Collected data
____
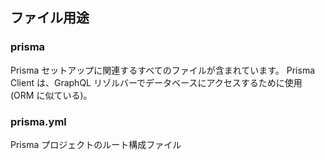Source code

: ## ファイル用途

### prisma

Prisma セットアップに関連するすべてのファイルが含まれています。 Prisma Client は、GraphQL リゾルバーでデータベースにアクセスするために使用 (ORM に似ている)。

### prisma.yml

Prisma プロジェクトのルート構成ファイル
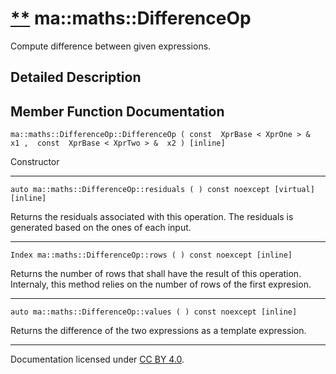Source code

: [**](https://github.com/openma/openma-doc/edit/api/nightly/c++/classma_1_1maths_1_1_difference_op.md "Improve this documentation")
ma::maths::DifferenceOp
=======================

Compute difference between given expressions.

Detailed Description
--------------------

Member Function Documentation
-----------------------------

    ma::maths::DifferenceOp::DifferenceOp ( const  XprBase < XprOne > &  x1 ,  const  XprBase < XprTwo > &  x2 ) [inline]

Constructor

------------------------------------------------------------------------

    auto ma::maths::DifferenceOp::residuals ( ) const noexcept [virtual][inline]

Returns the residuals associated with this operation. The residuals is generated based on the ones of each input.

------------------------------------------------------------------------

    Index ma::maths::DifferenceOp::rows ( ) const noexcept [inline]

Returns the number of rows that shall have the result of this operation. Internaly, this method relies on the number of rows of the first expresion.

------------------------------------------------------------------------

    auto ma::maths::DifferenceOp::values ( ) const noexcept [inline]

Returns the difference of the two expressions as a template expression.

------------------------------------------------------------------------

Documentation licensed under [CC BY 4.0](https://creativecommons.org/licenses/by/4.0/).


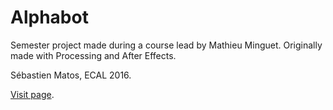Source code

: # Alphabot

Semester project made during a course lead by Mathieu Minguet.
Originally made with Processing and After Effects.

Sébastien Matos, ECAL 2016.

[Visit page](https://alphabot.matoseb.com).
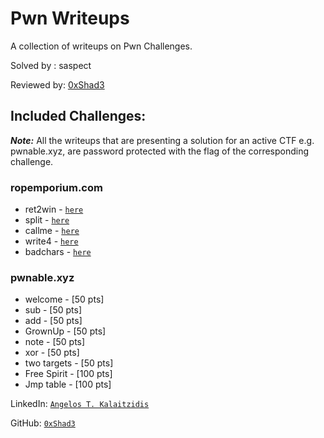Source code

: # Pwn Writeups
A collection of writeups on Pwn Challenges.

Solved by : saspect

Reviewed by: [0xShad3](https://github.com/0xShad3)

## Included Challenges:

***Note:*** All the writeups that are presenting a solution for an active CTF e.g. pwnable.xyz, 
are password protected with the flag of the corresponding challenge. 

### ropemporium.com

- ret2win  - [`here`](https://saspectcave.net/posts/ropemporium-ret2win/)
- split    - [`here`](https://saspectcave.net/posts/ropemporium-split/)
- callme   - [`here`](https://saspectcave.net/posts/ropemporium-callme/)
- write4   - [`here`](https://saspectcave.net/posts/ropemporium-write4/)
- badchars - [`here`](https://saspectcave.net/posts/ropemporium-badchars/)

### pwnable.xyz

- welcome - [50 pts]
- sub - [50 pts]
- add - [50 pts]
- GrownUp - [50 pts]
- note - [50 pts]
- xor - [50 pts]
- two targets - [50 pts]
- Free Spirit - [100 pts]
- Jmp table - [100 pts]


LinkedIn: [`Angelos T. Kalaitzidis`](https://www.linkedin.com/in/angelos-taxiarchis-kalaitzidis-2b9731188/) 

GitHub: [`0xShad3`](https://github.com/0xShad3)
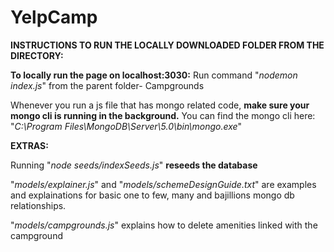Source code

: # YelpCamp



**INSTRUCTIONS TO RUN THE LOCALLY DOWNLOADED FOLDER FROM THE DIRECTORY:**

**To locally run the page on localhost:3030:**
Run command "_nodemon index.js_" from the parent folder- Campgrounds

Whenever you run a js file that has mongo related code, **make sure your mongo cli is running in the background.**
You can find the mongo cli here: "_C:\Program Files\MongoDB\Server\5.0\bin\mongo.exe_"




**EXTRAS:**

Running "_node seeds/indexSeeds.js_" **reseeds the database**

"_models/explainer.js_" and "_models/schemeDesignGuide.txt_" are examples and explainations for basic one to few, many and bajillions mongo db relationships.

"_models/campgrounds.js_" explains how to delete amenities linked with the campground
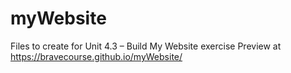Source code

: # myWebsite

Files to create for Unit 4.3 – Build My Website exercise 
Preview at https://bravecourse.github.io/myWebsite/
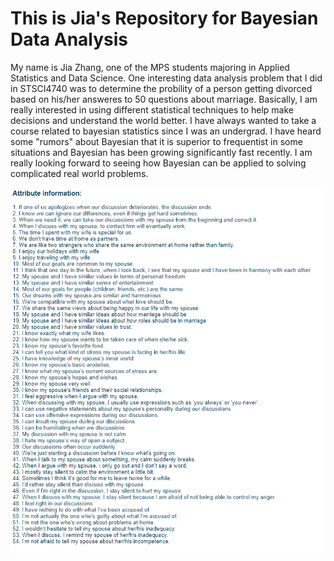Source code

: # This is Jia's Repository for Bayesian Data Analysis

My name is Jia Zhang, one of the MPS students majoring in Applied Statistics and Data Science. One interesting data analysis problem that I did in STSCI4740 was to determine the probility of a person getting divorced based on his/her answeres to 50 questions about marriage. Basically, I am really interested in using different statistical techniques to help make decisions and understand the world better. I have always wanted to take a course related to bayesian statistics since I was an undergrad. I have heard some "rumors" about Bayesian that it is superior to frequentist in some situations and Bayesian has been growing significantly fast recently. I am really looking forward to seeing how Bayesian can be applied to solving complicated real world problems.

![data attribute image](./dataimage.PNG)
____
REQUIRED WORK | Extract exactly the lines above from the line containing "- welcome - [50 pts]" through the last one, both ends included, but not the pictures.

OUTPUT BELOW |
- welcome - [50 pts]
- sub - [50 pts]
- add - [50 pts]
- GrownUp - [50 pts]
- note - [50 pts]
- xor - [50 pts]
- two targets - [50 pts]
- Free Spirit - [100 pts]
- Jmp table - [100 pts]


LinkedIn: [`Angelos T. Kalaitzidis`](https://www.linkedin.com/in/angelos-taxiarchis-kalaitzidis-2b9731188/) 

GitHub: [`0xShad3`](https://github.com/0xShad3)
Source code

: # YelpCamp



**INSTRUCTIONS TO RUN THE LOCALLY DOWNLOADED FOLDER FROM THE DIRECTORY:**

**To locally run the page on localhost:3030:**
Run command "_nodemon index.js_" from the parent folder- Campgrounds

Whenever you run a js file that has mongo related code, **make sure your mongo cli is running in the background.**
You can find the mongo cli here: "_C:\Program Files\MongoDB\Server\5.0\bin\mongo.exe_"




**EXTRAS:**

Running "_node seeds/indexSeeds.js_" **reseeds the database**

"_models/explainer.js_" and "_models/schemeDesignGuide.txt_" are examples and explainations for basic one to few, many and bajillions mongo db relationships.

"_models/campgrounds.js_" explains how to delete amenities linked with the campground
Source code

: # myWebsite

Files to create for Unit 4.3 – Build My Website exercise 
Preview at https://bravecourse.github.io/myWebsite/
Source code

: # This is Jia's Repository for Bayesian Data Analysis

My name is Jia Zhang, one of the MPS students majoring in Applied Statistics and Data Science. One interesting data analysis problem that I did in STSCI4740 was to determine the probility of a person getting divorced based on his/her answeres to 50 questions about marriage. Basically, I am really interested in using different statistical techniques to help make decisions and understand the world better. I have always wanted to take a course related to bayesian statistics since I was an undergrad. I have heard some "rumors" about Bayesian that it is superior to frequentist in some situations and Bayesian has been growing significantly fast recently. I am really looking forward to seeing how Bayesian can be applied to solving complicated real world problems.

![data attribute image](./dataimage.PNG)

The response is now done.